In pregnancy, maternal polyuria may be exacerbated by Li+. Concomitant use of Li+ with medications that waste Na+ or a low-Na+ diet during pregnancy can contribute to maternal and neonatal Li+intoxication. Li+ freely crosses the placenta, and fetal or neonatal Li+ toxicity may develop when maternal blood levels are within the therapeutic range. Fetal Li+ exposure is associated with neonatal goiter, CNS depression, hypotonia (“floppy baby” syndrome), and cardiac murmur. Most recommend withholding lithium therapy for 24-48 h before delivery.
Other Effects. A benign, sustained increase in circulating polymorphonuclear leukocytes (12,000-15,000 cells/mm3) occurs during the chronic use of Li+ and is reversed within a week after termination of treatment. Some patients complain of a metallic taste, making food less palatable. Myasthenia gravis may worsen during treatment with Li+.

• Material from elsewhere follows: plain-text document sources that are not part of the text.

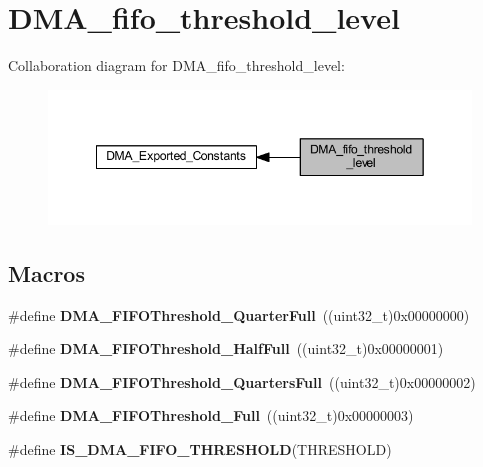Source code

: \hypertarget{group___d_m_a__fifo__threshold__level}{}\section{D\+M\+A\+\_\+fifo\+\_\+threshold\+\_\+level}
\label{group___d_m_a__fifo__threshold__level}
Collaboration diagram for D\+M\+A\+\_\+fifo\+\_\+threshold\+\_\+level\+:
\nopagebreak
\begin{figure}[H]
\begin{center}
\leavevmode
\includegraphics[width=349pt]{group___d_m_a__fifo__threshold__level}
\end{center}
\end{figure}
\subsection*{Macros}
\begin{DoxyCompactItemize}
\item 
\mbox{\label{group___d_m_a__fifo__threshold__level_gacc98384bbba43a9c4f70b448518acfe4}} 
\#define {\bfseries D\+M\+A\+\_\+\+F\+I\+F\+O\+Threshold\+\_\+Quarter\+Full}~((uint32\+\_\+t)0x00000000)
\item 
\mbox{\label{group___d_m_a__fifo__threshold__level_ga626b546865960343fdcfdf33ac8ceb03}} 
\#define {\bfseries D\+M\+A\+\_\+\+F\+I\+F\+O\+Threshold\+\_\+\+Half\+Full}~((uint32\+\_\+t)0x00000001)
\item 
\mbox{\label{group___d_m_a__fifo__threshold__level_ga6f041008fce4bb341f9a518d803a308b}} 
\#define {\bfseries D\+M\+A\+\_\+\+F\+I\+F\+O\+Threshold\+\_\+Quarters\+Full}~((uint32\+\_\+t)0x00000002)
\item 
\mbox{\label{group___d_m_a__fifo__threshold__level_ga9f1008e0df7d41d910ed89d7e0872e69}} 
\#define {\bfseries D\+M\+A\+\_\+\+F\+I\+F\+O\+Threshold\+\_\+\+Full}~((uint32\+\_\+t)0x00000003)
\item 
\#define {\bfseries I\+S\+\_\+\+D\+M\+A\+\_\+\+F\+I\+F\+O\+\_\+\+T\+H\+R\+E\+S\+H\+O\+LD}(T\+H\+R\+E\+S\+H\+O\+LD)
\end{DoxyCompactItemize}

ACUTE TOXICITY AND OVERDOSE. Acute intoxication is characterized by vomiting, profuse diarrhea, coarse tremor, ataxia, coma, and convulsions. Symptoms of milder toxicity include nausea, vomiting, abdominal pain, diarrhea, sedation, and fine tremor. The more serious effects involve the nervous system and include mental confusion, hyperreflexia, gross tremor, dysarthria, seizures, and cranial nerve and focal neurological signs, progressing to coma and death. Sometimes both cognitive and motor neurological damage may be irreversible, with persistent cerebellar tremor being the most common. Other toxic effects are cardiac arrhythmias, hypotension, and albuminuria.

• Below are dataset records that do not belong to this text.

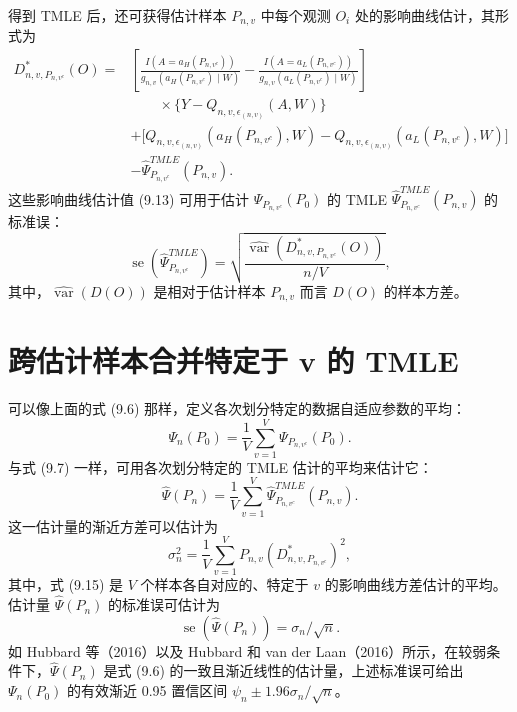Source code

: 得到 TMLE 后，还可获得估计样本 $P_{n,v}$ 中每个观测 $O_i$ 处的影响曲线估计，其形式为
\begin{equation}
\begin{aligned}
D^*_{n,v,P_{n,v^c}}(O)
={}&\left[\frac{I(A=a_H(P_{n,v^c}))}{g_{n,v}(a_H(P_{n,v^c})\mid W)}
-\frac{I(A=a_L(P_{n,v^c}))}{g_{n,v}(a_L(P_{n,v^c})\mid W)}\right]\\
&\qquad\times\{Y-Q_{n,v,\epsilon_{(n,v)}}(A,W)\}\\
&+\bigl[Q_{n,v,\epsilon_{(n,v)}}(a_H(P_{n,v^c}),W)
-Q_{n,v,\epsilon_{(n,v)}}(a_L(P_{n,v^c}),W)\bigr]\\
&-\hat\Psi^{TMLE}_{P_{n,v^c}}(P_{n,v}).
\end{aligned}
\tag{9.13}
\end{equation}
这些影响曲线估计值 (9.13) 可用于估计 $\Psi_{P_{n,v^c}}(P_0)$ 的 TMLE $\hat\Psi^{TMLE}_{P_{n,v^c}}(P_{n,v})$ 的标准误：
\[
\operatorname{se}(\hat\Psi^{TMLE}_{P_{n,v^c}})
=\sqrt{\frac{\widehat{\operatorname{var}}(D^*_{n,v,P_{n,v^c}}(O))}{n/V}},
\]
其中，$\widehat{\operatorname{var}}(D(O))$ 是相对于估计样本 $P_{n,v}$ 而言 $D(O)$ 的样本方差。

\section{跨估计样本合并特定于 v 的 TMLE}

可以像上面的式 (9.6) 那样，定义各次划分特定的数据自适应参数的平均：
\[
\Psi_n(P_0)=\frac1V\sum_{v=1}^V\Psi_{P_{n,v^c}}(P_0).
\]
与式 (9.7) 一样，可用各次划分特定的 TMLE 估计的平均来估计它：
\begin{equation}
\hat\Psi(P_n)=\frac1V\sum_{v=1}^V\hat\Psi^{TMLE}_{P_{n,v^c}}(P_{n,v}).
\tag{9.14}
\end{equation}
这一估计量的渐近方差可以估计为
\begin{equation}
\sigma_n^2=\frac1V\sum_{v=1}^V P_{n,v}(D^*_{n,v,P_{n,v^c}})^2,
\tag{9.15}
\end{equation}
其中，式 (9.15) 是 $V$ 个样本各自对应的、特定于 $v$ 的影响曲线方差估计的平均。估计量 $\hat\Psi(P_n)$ 的标准误可估计为
\[
\operatorname{se}(\hat\Psi(P_n))=\sigma_n/\sqrt n.
\]
如 Hubbard 等（2016）以及 Hubbard 和 van der Laan（2016）所示，在较弱条件下，$\hat\Psi(P_n)$ 是式 (9.6) 的一致且渐近线性的估计量，上述标准误可给出 $\Psi_n(P_0)$ 的有效渐近 0.95 置信区间 $\psi_n\pm1.96\sigma_n/\sqrt n$。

USE IN PEDIATRIC AND GERIATRIC POPULATIONS
Pediatric Use. Only Li+ has FDA approval for child/adolescent bipolar disorder for ages >12 years. Recently, aripiprazole and risperidone were FDA-approved for acute mania in children and adolescents ages 10-17. Children and adolescents have higher volumes of body water and higher GFR than adults. The resulting shorter t1/2 of Li+ demands dosing increases on a mg/kg basis, and multiple daily dosing is often required. As with adults, ongoing monitoring of renal and thyroid function is important. A number of studies suggest that valproate has efficacy comparable to that of Li+ for mania in children or adolescents. As with Li+, weight gain and tremor can be problematic. Ongoing monitoring of platelets and liver function tests, in addition to serum drug levels, is recommended.

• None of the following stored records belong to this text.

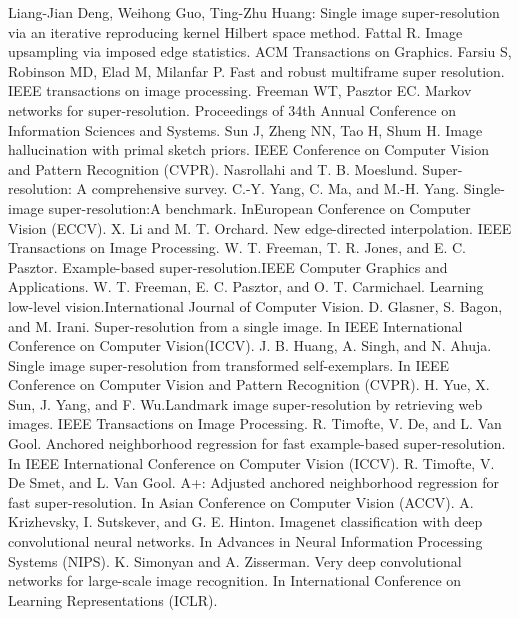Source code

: \documentclass[12pt]{article}
\begin{document}
	\clearpage
	\begin{thebibliography}{999}
		 Liang-Jian Deng, Weihong Guo, Ting-Zhu Huang: Single image super-resolution via an iterative reproducing kernel Hilbert space method.
		 Fattal R. Image upsampling via imposed edge statistics. ACM Transactions on Graphics.
		 Farsiu S, Robinson MD, Elad M, Milanfar P. Fast and robust multiframe super resolution. IEEE transactions on image processing.
		 Freeman WT, Pasztor EC. Markov networks for super-resolution. Proceedings of 34th Annual Conference on Information Sciences and Systems.
		 Sun J, Zheng NN, Tao H, Shum H. Image hallucination with primal sketch priors. IEEE Conference on Computer Vision and Pattern Recognition (CVPR).
		 Nasrollahi and T. B. Moeslund.  Super-resolution: A comprehensive survey.
		 C.-Y. Yang, C. Ma, and M.-H. Yang. Single-image super-resolution:A benchmark. InEuropean Conference on Computer Vision (ECCV).
		 X. Li and M. T. Orchard. New edge-directed interpolation. IEEE Transactions on Image Processing.
		 W. T. Freeman, T. R. Jones, and E. C. Pasztor. Example-based super-resolution.IEEE Computer Graphics and Applications.
		 W. T. Freeman, E. C. Pasztor, and O. T. Carmichael. Learning low-level vision.International Journal of Computer Vision.
		 D. Glasner, S. Bagon, and M. Irani. Super-resolution from a single image. In IEEE  International Conference  on  Computer  Vision(ICCV).
		 J. B. Huang, A. Singh, and N. Ahuja. Single image super-resolution from transformed self-exemplars. In IEEE Conference on Computer Vision and Pattern Recognition (CVPR).
		 H. Yue,  X. Sun,  J. Yang, and  F. Wu.Landmark image super-resolution by retrieving web images. IEEE Transactions on Image Processing.
		 R. Timofte, V. De, and L. Van Gool. Anchored neighborhood regression for fast example-based super-resolution.  In IEEE International Conference on Computer Vision (ICCV).
		 R. Timofte, V. De Smet, and L. Van Gool. A+: Adjusted anchored neighborhood regression for fast super-resolution.  In Asian Conference on Computer Vision (ACCV).
		 A. Krizhevsky, I. Sutskever, and G. E. Hinton. Imagenet classification with deep convolutional neural networks. In Advances in Neural Information Processing Systems (NIPS).
		 K. Simonyan and A. Zisserman. Very deep convolutional networks for large-scale image recognition. In International Conference on Learning Representations (ICLR).

\end{thebibliography}
\end{document}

Geriatric Use. The majority of older patients on Li+ therapy are maintained for years on the medication. Age-related reductions in total body water and creatinine clearance reduce the safety margin for Li+treatment in older patients. Li+ toxicity occurs more frequently in elderly patients, in part as the result of concurrent use of loop diuretics and angiotensin-converting enzyme inhibitors. Anticonvulsants, especially extended-release divalproex, are a reasonable alternative to Li+. Elderly patients who are drug-naïve may be more sensitive to CNS adverse effects.
MAJOR DRUGS AVAILABLE IN THE CLASS
FORMULATIONS. Most Li+ preparations currently used in the U.S. are tablets or capsules of lithium carbonate in strengths of 150, 300, and 600 mg. Slow-release preparations of lithium carbonate also are available in strengths of 300 and 450 mg, as is lithium citrate syrup (with 8 mEq of Li+/5 mL citrate liquid, equivalent to 300 mg of lithium carbonate). Because slow-release forms carry an increased risk for polyuria, their use should be limited to patients who experience GI side effects related to rapid absorption.